* EXERCISE DETAILS: Nothing outside the range is wanted. Repeat exactly the lines below from the one with "has made a deliberate" through the one with "contributions target standard".
☆ ☆ ☆ ☆
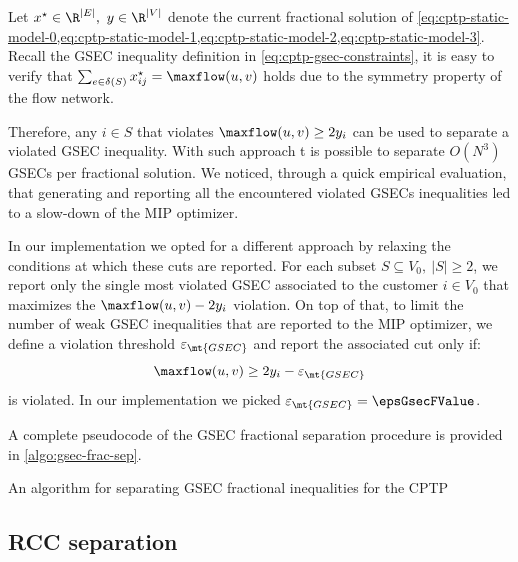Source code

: Let $x^\star \in \R^{|E|},\ y \in \R^{|V|}$ denote the
current fractional solution of
\cref{eq:cptp-static-model-0,eq:cptp-static-model-1,eq:cptp-static-model-2,eq:cptp-static-model-3}.
Recall the GSEC inequality definition in \cref{eq:cptp-gsec-constraints},
it is easy to verify that $\sum_{e \in \delta(S)} x^\star_{ij} = \maxflow(u, v)$
holds due to the symmetry property of the flow network.

Therefore, any $i \in S$ that violates $\maxflow(u, v) \ge 2 y_i$
can be used to separate a violated GSEC inequality.
With such approach t is possible to separate $O(N^3)$ GSECs per fractional solution.
We noticed, through a quick empirical evaluation, that
generating and reporting all the encountered violated GSECs inequalities
led to a slow-down of the MIP optimizer.

\medskip
In our implementation we opted for a different approach by relaxing the conditions at which these cuts are reported.
For each subset $S \subseteq V_0,\ |S| \ge 2$, we report only the single most violated GSEC
associated to the customer $i \in V_0$ that maximizes the $\maxflow(u, v) - 2 y_i$ violation.
On top of that, to limit the number of weak GSEC inequalities that are reported to the MIP optimizer,
we define a violation threshold $\varepsilon_{\mt{GSEC}}$ and report the associated cut only if:
\begin{equation}
	\maxflow(u, v) \ge 2 y_i - \varepsilon_{\mt{GSEC}}
\end{equation}
is violated.
In our implementation we picked $\varepsilon_{\mt{GSEC}} = \epsGsecFValue$.

A complete pseudocode of the GSEC fractional separation procedure is provided in \cref{algo:gsec-frac-sep}.

\begin{algorithm}
	\caption{An algorithm for separating GSEC fractional inequalities for the CPTP}
	\label{algo:gsec-frac-sep}
	
\end{algorithm}

\subsection{RCC separation}
\label{sec:impl-rcc-separation}


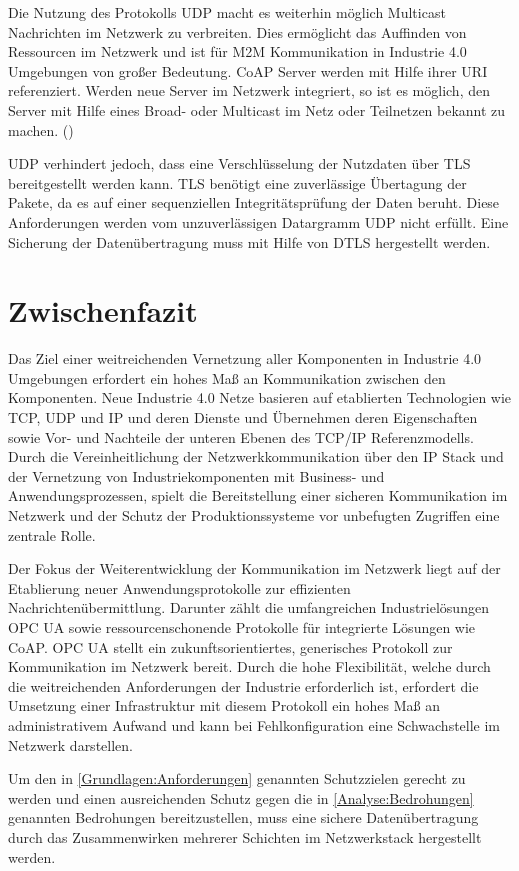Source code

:Die Nutzung des Protokolls \ac{UDP} macht es weiterhin möglich Multicast Nachrichten im Netzwerk zu verbreiten. Dies ermöglicht das Auffinden von Ressourcen im Netzwerk und ist für \ac{M2M} Kommunikation in Industrie 4.0 Umgebungen von großer Bedeutung. \ac{CoAP} Server werden mit Hilfe ihrer \ac{URI} referenziert. Werden neue Server im Netzwerk integriert, so ist es möglich, den Server mit Hilfe eines Broad- oder Multicast im Netz oder Teilnetzen bekannt zu machen. (\cite{trapickin2013})

\ac{UDP} verhindert jedoch, dass eine Verschlüsselung der Nutzdaten über \ac{TLS} bereitgestellt werden kann. \ac{TLS} benötigt eine zuverlässige Übertagung der Pakete, da es auf einer sequenziellen Integritätsprüfung der Daten beruht. Diese Anforderungen werden vom unzuverlässigen Datargramm \ac{UDP} nicht erfüllt. Eine Sicherung der Datenübertragung muss mit Hilfe von \ac{DTLS} hergestellt werden.

\section{Zwischenfazit}
Das Ziel einer weitreichenden Vernetzung aller Komponenten in Industrie 4.0 Umgebungen erfordert ein hohes Maß an Kommunikation zwischen den Komponenten. Neue Industrie 4.0 Netze basieren auf etablierten Technologien wie \ac{TCP}, \ac{UDP} und \ac{IP} und deren Dienste und Übernehmen deren Eigenschaften sowie Vor- und Nachteile der unteren Ebenen des \ac{TCP}/\ac{IP} Referenzmodells. Durch die Vereinheitlichung der Netzwerkkommunikation über den \ac{IP} Stack und der Vernetzung von Industriekomponenten mit Business- und Anwendungsprozessen, spielt die Bereitstellung einer sicheren Kommunikation im Netzwerk und der Schutz der Produktionssysteme vor unbefugten Zugriffen eine zentrale Rolle.

Der Fokus der Weiterentwicklung der Kommunikation im Netzwerk liegt auf der Etablierung neuer Anwendungsprotokolle zur effizienten Nachrichtenübermittlung. Darunter zählt die umfangreichen Industrielösungen \ac{OPC UA} sowie ressourcenschonende Protokolle für integrierte Lösungen wie \ac{CoAP}. \ac{OPC UA} stellt ein zukunftsorientiertes, generisches Protokoll zur Kommunikation im Netzwerk bereit. Durch die hohe Flexibilität, welche durch die weitreichenden Anforderungen der Industrie erforderlich ist, erfordert die Umsetzung einer Infrastruktur mit diesem Protokoll ein hohes Maß an administrativem Aufwand und kann bei Fehlkonfiguration eine Schwachstelle im Netzwerk darstellen. 

Um den in \autoref{Grundlagen:Anforderungen} genannten Schutzzielen gerecht zu werden und einen ausreichenden Schutz gegen die in \autoref{Analyse:Bedrohungen} genannten Bedrohungen bereitzustellen, muss eine sichere Datenübertragung durch das Zusammenwirken mehrerer Schichten im Netzwerkstack hergestellt werden.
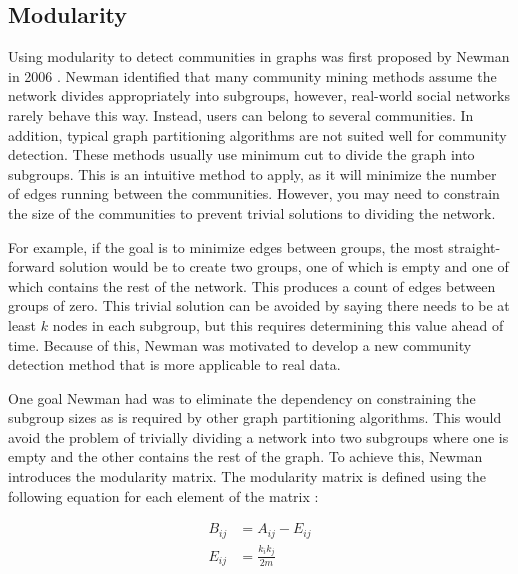 \documentclass{article}
\begin{document}
    \subsection{Modularity}
    Using modularity to detect communities in graphs was first proposed by Newman in 2006 \cite{Newman2006}. Newman identified that many community mining methods assume the network divides appropriately into subgroups, however, real-world social networks rarely behave this way. Instead, users can belong to several communities. In addition, typical graph partitioning algorithms are not suited well for community detection. These methods usually use minimum cut to divide the graph into subgroups. This is an intuitive method to apply, as it will minimize the number of edges running between the communities. However, you may need to constrain the size of the communities to prevent trivial solutions to dividing the network.
    \par
    For example, if the goal is to minimize edges between groups, the most straight-forward solution would be to create two groups, one of which is empty and one of which contains the rest of the network. This produces a count of edges between groups of zero. This trivial solution can be avoided by saying there needs to be at least $k$ nodes in each subgroup, but this requires determining this value ahead of time. Because of this, Newman was motivated to develop a new community detection method that is more applicable to real data.
    \par
    One goal Newman had was to eliminate the dependency on constraining the subgroup sizes as is required by other graph partitioning algorithms. This would avoid the problem of trivially dividing a network into two subgroups where one is empty and the other contains the rest of the graph. To achieve this, Newman introduces the modularity matrix. The modularity matrix is defined using the following equation for each element of the matrix \cite{Newman2006}:

    \begin{align}
        B_{ij} &= A_{ij} - E_{ij} \\
        E_{ij} &= \frac{k_ik_j}{2m}
    \end{align}
\end{document}
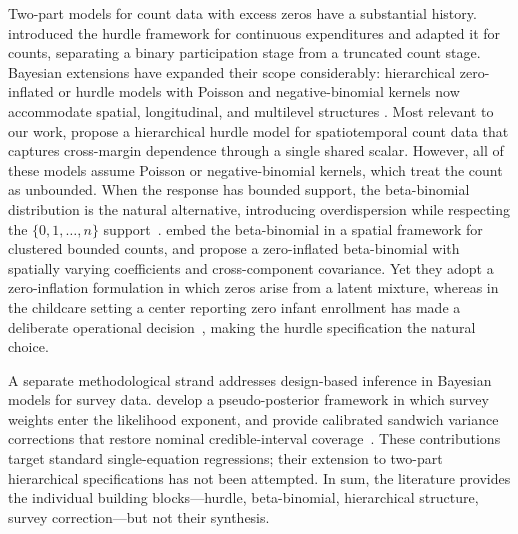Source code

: 
Two-part models for count data with excess zeros have a substantial
history.  \citet{Cragg1971} introduced the hurdle framework for
continuous expenditures and \citet{Mullahy1986} adapted it for counts,
separating a binary participation stage from a truncated count stage.
Bayesian extensions have expanded their scope considerably: hierarchical
zero-inflated or hurdle models with Poisson and negative-binomial kernels
now accommodate spatial, longitudinal, and multilevel structures
\citep{NeelonEtAl2010, NeelonEtAl2013, NeelonEtAl2016, Neelon2019,
Altinisik2023}.  Most relevant to our work, \citet{GhosalEtAl2020}
propose a hierarchical hurdle model for spatiotemporal count data that
captures cross-margin dependence through a single shared scalar.  However,
all of these models assume Poisson or negative-binomial kernels, which
treat the count as unbounded.  When the response has bounded support, the
beta-binomial distribution is the natural alternative, introducing
overdispersion while respecting the $\{0,1,\ldots,n\}$
support~\citep{WagnerEtAl2015}.  \citet{BandyopadhyayEtAl2011} embed the
beta-binomial in a spatial framework for clustered bounded counts, and
\citet{WenEtAl2025} propose a zero-inflated beta-binomial with spatially
varying coefficients and cross-component covariance.  Yet they adopt a
zero-inflation formulation in which zeros arise from a latent mixture,
whereas in the childcare setting a center reporting zero infant enrollment
has made a deliberate operational decision~\citep[cf.][]{Lambert1992,
Hall2000}, making the hurdle specification the natural choice.


A separate methodological strand addresses design-based inference in
Bayesian models for survey data.  \citet{SavitskyToth2016} develop a
pseudo-posterior framework in which survey weights enter the likelihood
exponent, and \citet{WilliamsSavitsky2021} provide calibrated sandwich
variance corrections that restore nominal credible-interval
coverage~\citep[building on][]{Binder1983, Pfeffermann1993}.  These
contributions target standard single-equation regressions; their
extension to two-part hierarchical specifications has not been attempted.
In sum, the literature provides the individual building
blocks---hurdle, beta-binomial, hierarchical structure, survey
correction---but not their synthesis.

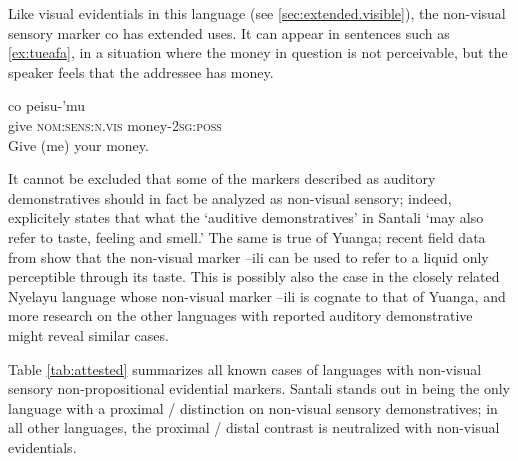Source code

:\documentclass[oneside,a4paper,11pt]{article}
\newcommand{\ipa}[1]{{\phon \mbox{#1}}} %
\begin{document}
Like visual evidentials in this language (see \ref{sec:extended.visible}), the non-visual sensory marker \ipa{co} has extended uses. It can appear in sentences such as \ref{ex:tueafa}, in a situation where the money in question is not perceivable, but the speaker feels that the addressee has money.

\begin{exe}
\ex  \label{ex:tueafa}
\gll \ipa{tueafa}   \ipa{co} \ipa{peisu-'mu} \\
give \textsc{nom:sens:n.vis} money-\textsc{2sg:poss} \\
\glt Give (me) your money.
\end{exe}

It cannot be excluded that some of the markers described as auditory demonstratives should in fact be analyzed as non-visual sensory; indeed, \citet[42]{neukom01santali} explicitely states that what the `auditive demonstratives' in Santali `may also refer to taste, feeling and smell.' The same is true of Yuanga; recent field data from \citet{bril-yuanga} show that the non-visual marker  \ipa{--ili} can be used to refer to a liquid only perceptible through its taste. This is possibly also the case in the closely related Nyelayu language whose non-visual marker  \ipa{--ili} is cognate to that of Yuanga, and more research on the other languages with reported auditory demonstrative might reveal similar cases.

Table \ref{tab:attested} summarizes all known cases of languages with non-visual sensory non-propositional evidential markers.  Santali stands out in being the only language with a proximal / distinction on non-visual sensory demonstratives; in all other languages, the proximal / distal contrast is neutralized with non-visual evidentials. 

\begin{table}[H]
\caption{Non-propositional evidential systems with non-visual sensory evidentials } \label{tab:attested}
\end{table}	
 
\end{document}
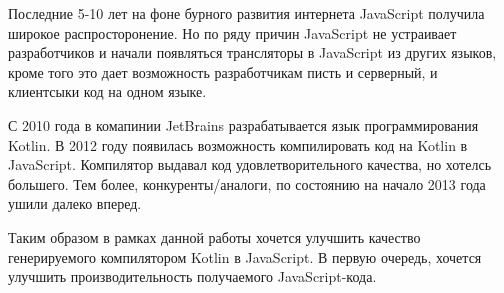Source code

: \startprefacepage








Последние 5-10 лет на фоне бурного развития интернета JavaScript получила широкое распросторонение. Но по ряду причин JavaScript не устраивает разработчиков и начали появляться трансляторы в JavaScript из других языков, кроме того это дает возможность разработчикам писть и серверный, и клиентсыки код на одном языке.

С 2010 года в комапинии JetBrains разрабатывается язык программирования Kotlin. В 2012 году появилась возможность компилировать код на Kotlin в JavaScript. Компилятор выдавал код удовлетворительного качества, но хотелсь большего. Тем более, конкуренты/аналоги, по состоянию на начало 2013 года ушили далеко вперед.

Таким образом в рамках данной работы хочется улучшить качество генерируемого компилятором Kotlin в JavaScript. В первую очередь, хочется улучшить производительность получаемого JavaScript-кода.

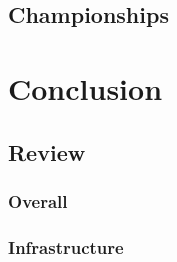 \documentclass[11pt]{report}
\begin{document}
\section{Championships}


\chapter{Conclusion}

\section{Review}
\subsection{Overall}
\subsection{Infrastructure}


\printbibliography[heading=bibintoc]
\end{document}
☆ ☆ ☆ ☆
* ANSWER SPACE:
has made a deliberate operational decision~\citep[cf.][]{Lambert1992,
Hall2000}, making the hurdle specification the natural choice.


A separate methodological strand addresses design-based inference in
Bayesian models for survey data.  \citet{SavitskyToth2016} develop a
pseudo-posterior framework in which survey weights enter the likelihood
exponent, and \citet{WilliamsSavitsky2021} provide calibrated sandwich
variance corrections that restore nominal credible-interval
coverage~\citep[building on][]{Binder1983, Pfeffermann1993}.  These
contributions target standard single-equation regressions; their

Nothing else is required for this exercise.